Aunque resulta innegable que la responsabilidad primera y última es siempre de quien comete el delito, de quien aprovecha las posibilidades que brindan las nuevas tecnologías para injuriar o lanzar infundios, y que seguramente, como en otros órdenes de la vida, el origen del problema esté en la falta de educación y el escaso respeto que demostramos por nuestros semejantes, algo que ninguna ley va a resolver, tal vez haya llegado el momento de abrir un debate sobre si las redes sociales tienen alguna responsabilidad en la multiplicación de los delitos contra el honor. Se trata sin duda de una cuestión compleja y delicada, con múltiples implicaciones éticas (la regulación puede derivar fácilmente en censura) y legales (los contenidos, también los injuriosos, llegan a cualquier rincón del planeta, pero cada país cuenta con una legislación diferente).

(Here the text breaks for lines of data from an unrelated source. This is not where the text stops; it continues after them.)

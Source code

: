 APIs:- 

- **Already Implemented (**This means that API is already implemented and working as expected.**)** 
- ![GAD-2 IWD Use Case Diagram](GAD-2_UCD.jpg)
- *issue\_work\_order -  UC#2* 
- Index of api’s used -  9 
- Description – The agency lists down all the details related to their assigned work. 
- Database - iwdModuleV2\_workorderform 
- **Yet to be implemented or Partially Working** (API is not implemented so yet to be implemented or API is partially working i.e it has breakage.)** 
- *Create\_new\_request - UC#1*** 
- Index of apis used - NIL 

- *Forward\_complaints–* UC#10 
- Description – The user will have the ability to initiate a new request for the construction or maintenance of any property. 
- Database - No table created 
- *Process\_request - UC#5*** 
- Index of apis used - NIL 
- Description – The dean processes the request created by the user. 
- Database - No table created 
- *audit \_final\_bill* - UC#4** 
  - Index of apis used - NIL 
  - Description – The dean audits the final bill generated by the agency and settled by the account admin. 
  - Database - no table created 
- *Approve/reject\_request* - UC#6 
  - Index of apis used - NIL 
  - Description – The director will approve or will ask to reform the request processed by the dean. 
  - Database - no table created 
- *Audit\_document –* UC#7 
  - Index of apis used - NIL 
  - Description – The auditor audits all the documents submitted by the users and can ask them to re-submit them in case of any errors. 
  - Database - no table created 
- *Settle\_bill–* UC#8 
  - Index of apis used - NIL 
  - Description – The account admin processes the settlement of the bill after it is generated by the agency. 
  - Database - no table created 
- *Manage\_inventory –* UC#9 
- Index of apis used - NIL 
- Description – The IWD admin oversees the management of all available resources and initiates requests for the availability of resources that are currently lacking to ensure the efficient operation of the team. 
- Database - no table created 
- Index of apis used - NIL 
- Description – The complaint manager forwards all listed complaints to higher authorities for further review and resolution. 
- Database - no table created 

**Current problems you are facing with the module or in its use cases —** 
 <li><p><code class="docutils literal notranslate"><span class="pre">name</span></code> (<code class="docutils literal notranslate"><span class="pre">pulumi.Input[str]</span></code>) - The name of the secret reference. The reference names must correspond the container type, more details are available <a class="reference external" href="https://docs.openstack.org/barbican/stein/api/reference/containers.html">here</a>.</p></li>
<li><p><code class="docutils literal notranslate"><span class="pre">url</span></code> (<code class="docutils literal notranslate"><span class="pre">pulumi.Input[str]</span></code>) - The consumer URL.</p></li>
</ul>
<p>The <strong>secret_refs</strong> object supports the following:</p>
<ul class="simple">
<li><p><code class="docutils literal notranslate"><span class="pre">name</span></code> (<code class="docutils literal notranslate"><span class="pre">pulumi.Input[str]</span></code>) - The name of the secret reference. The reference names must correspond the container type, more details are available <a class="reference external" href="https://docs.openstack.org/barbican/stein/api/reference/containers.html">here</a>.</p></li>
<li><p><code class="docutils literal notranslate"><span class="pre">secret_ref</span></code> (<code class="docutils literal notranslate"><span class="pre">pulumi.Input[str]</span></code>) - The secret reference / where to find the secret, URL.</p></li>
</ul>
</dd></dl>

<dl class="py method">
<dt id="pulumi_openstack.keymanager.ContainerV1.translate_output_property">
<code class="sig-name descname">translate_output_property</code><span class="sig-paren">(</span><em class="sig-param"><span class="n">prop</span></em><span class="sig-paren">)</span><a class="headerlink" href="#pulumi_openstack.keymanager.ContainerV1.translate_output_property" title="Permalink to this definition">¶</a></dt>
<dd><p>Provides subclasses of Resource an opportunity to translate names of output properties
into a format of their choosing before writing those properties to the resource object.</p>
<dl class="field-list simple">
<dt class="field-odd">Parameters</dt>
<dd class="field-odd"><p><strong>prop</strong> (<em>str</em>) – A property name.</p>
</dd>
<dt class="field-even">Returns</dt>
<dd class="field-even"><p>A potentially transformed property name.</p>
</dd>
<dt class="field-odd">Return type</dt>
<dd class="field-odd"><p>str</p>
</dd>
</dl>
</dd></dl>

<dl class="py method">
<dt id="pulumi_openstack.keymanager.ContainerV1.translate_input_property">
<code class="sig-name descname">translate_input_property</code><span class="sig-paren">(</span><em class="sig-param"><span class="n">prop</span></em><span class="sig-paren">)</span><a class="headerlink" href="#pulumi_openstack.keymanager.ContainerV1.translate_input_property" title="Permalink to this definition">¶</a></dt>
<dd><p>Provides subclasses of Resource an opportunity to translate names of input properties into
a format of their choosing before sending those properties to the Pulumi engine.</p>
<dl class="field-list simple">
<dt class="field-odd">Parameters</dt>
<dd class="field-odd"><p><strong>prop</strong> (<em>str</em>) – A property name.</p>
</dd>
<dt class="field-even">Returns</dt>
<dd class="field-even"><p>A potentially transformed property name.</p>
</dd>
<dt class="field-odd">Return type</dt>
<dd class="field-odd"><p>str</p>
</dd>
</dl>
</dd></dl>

La política adoptada por las redes sociales de declinar toda responsabilidad sobre las opiniones que emiten los usuarios también presenta aspectos bastante dudosos, desde el momento en el que ni siquiera piden unos requisitos mínimos para darse de alta, una circunstancia impensable a la hora de contratar cualquier otro servicio. El afán por reclutar usuarios a cualquier precio -con el consiguiente aumento de ingresos publicitarios- sin cerciorarse siquiera de su existencia, sin solicitarles que acrediten su identidad, no parece indicar que estas redes muestren una especial preocupación por la responsabilidad social y las consecuencias de su actividad.
Por otro lado, tampoco se pueden obviar otras cuestiones de carácter técnico que complican aún más el debate. Parece evidente que supervisar los miles de mensajes que circulan diariamente por estas redes es una tarea imposible. Y, de resultar viable, a buen seguro que daría pie a acusaciones de censura.
Twitter ya desató una polémica hace unos meses al anunciar su intención bloquear ciertos contenidos que, según dijeron, en un enunciado calculadamente ambiguo, "violen normas o creencias en determinados países". No fueron pocos los que vieron en esta decisión el comienzo de la censura en las redes sociales y un nuevo cerco a la libertad de expresión en Internet. El tiempo lo dirá, pero mientras tanto, convendría reflexionar también sobre el uso que estamos haciendo de esa libertad.